Após o terremoto, que não os atingiu diretamente, Tomaz e sua equipe mudaram sua rotina: passaram a caminhar pelas ruas buscando compreender como as pessoas se organizavam para enfrentar tamanho desastre enquanto a ajuda internacional não chegava. As cenas de solidariedade comoveram a equipe. “Vizinhos ajudando vizinhos, escoteiros doando suas roupas, homens se organizando para buscar sobreviventes nos escombros e as mulheres arrumando comida e cuidando das crianças”, descreve Tomaz. A equipe de pesquisadores permaneceu no país durante quatro dias, após o terremoto, e depois seguiu para República Dominicana, antes de regressar ao Brasil.
Recomposição do ensino superior
Entre os atos assinados por ocasião da visita ao Haiti, no dia 25 de fevereiro, o presidente Luiz Inácio Lula da Silva assinou um memorando para a reconstrução, o fortalecimento e a recomposição do sistema de educação superior do Haiti, a fim de buscar mecanismos de colaboração acadêmica e reestruturação das instituições de ensino superior haitianas. A proposta é que o Brasil crie mecanismos para o envio de pesquisadores brasileiros ao Haiti para possibilitar a implementação de programas de pós-graduação sanduíche – a doutorado em colaboração com alguma instituição de pesquisa do exterior – para estudantes haitianos em universidades brasileiras.

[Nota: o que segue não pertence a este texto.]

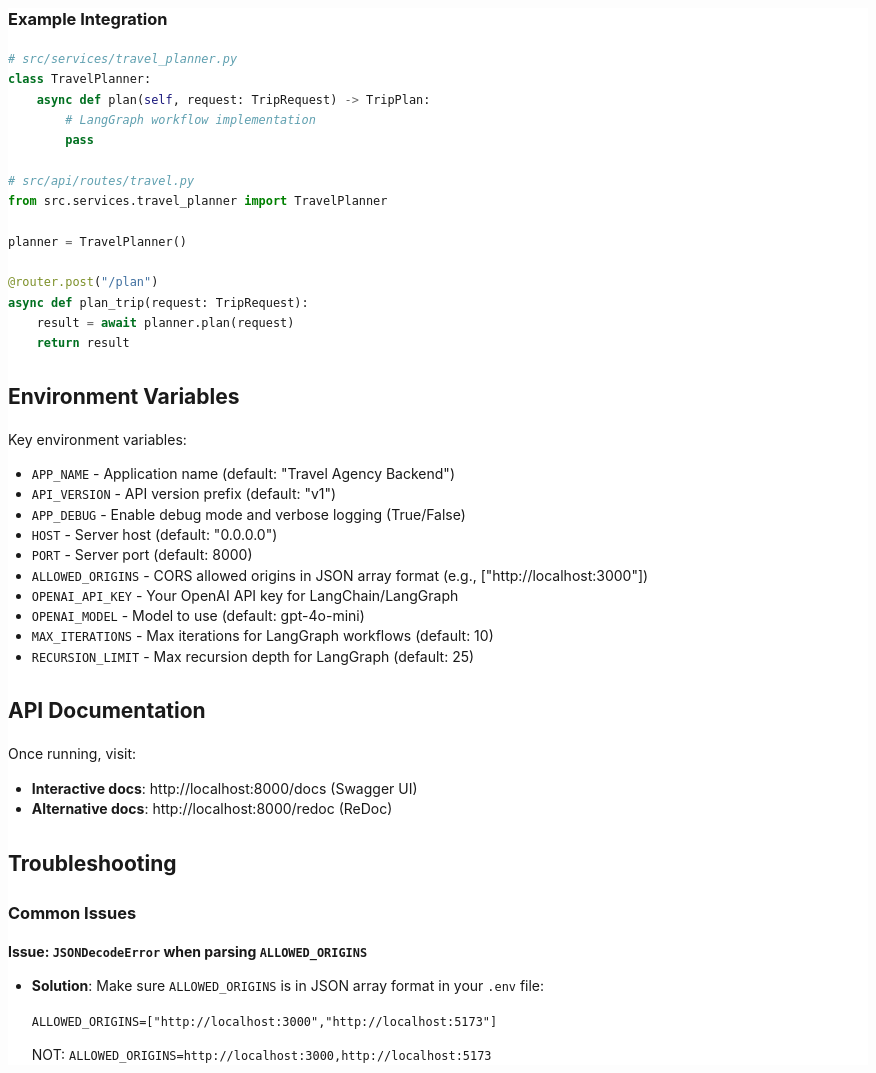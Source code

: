 ### Example Integration

```python
# src/services/travel_planner.py
class TravelPlanner:
    async def plan(self, request: TripRequest) -> TripPlan:
        # LangGraph workflow implementation
        pass

# src/api/routes/travel.py
from src.services.travel_planner import TravelPlanner

planner = TravelPlanner()

@router.post("/plan")
async def plan_trip(request: TripRequest):
    result = await planner.plan(request)
    return result
```

## Environment Variables

Key environment variables:

- `APP_NAME` - Application name (default: "Travel Agency Backend")
- `API_VERSION` - API version prefix (default: "v1")
- `APP_DEBUG` - Enable debug mode and verbose logging (True/False)
- `HOST` - Server host (default: "0.0.0.0")
- `PORT` - Server port (default: 8000)
- `ALLOWED_ORIGINS` - CORS allowed origins in JSON array format (e.g., ["http://localhost:3000"])
- `OPENAI_API_KEY` - Your OpenAI API key for LangChain/LangGraph
- `OPENAI_MODEL` - Model to use (default: gpt-4o-mini)
- `MAX_ITERATIONS` - Max iterations for LangGraph workflows (default: 10)
- `RECURSION_LIMIT` - Max recursion depth for LangGraph (default: 25)

## API Documentation

Once running, visit:
- **Interactive docs**: http://localhost:8000/docs (Swagger UI)
- **Alternative docs**: http://localhost:8000/redoc (ReDoc)

## Troubleshooting

### Common Issues

**Issue: `JSONDecodeError` when parsing `ALLOWED_ORIGINS`**
- **Solution**: Make sure `ALLOWED_ORIGINS` is in JSON array format in your `.env` file:
  ```env
  ALLOWED_ORIGINS=["http://localhost:3000","http://localhost:5173"]
  ```
  NOT: `ALLOWED_ORIGINS=http://localhost:3000,http://localhost:5173`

As medidas incluem conceder bolsas de mestrado e doutorado, contribuir para a reestruturação das instituições de ensino superior por meio do envio de professores brasileiros em nível de pós-doutorado para ministrar aulas, realizar seminários e missões de diagnóstico. Ficará a cargo da Capes, da Secretaria de Educação Superior do Ministério da Educação e do Ministério das Relações Exteriores buscar mecanismos para atingir o compromisso do governo federal firmado com o Haiti.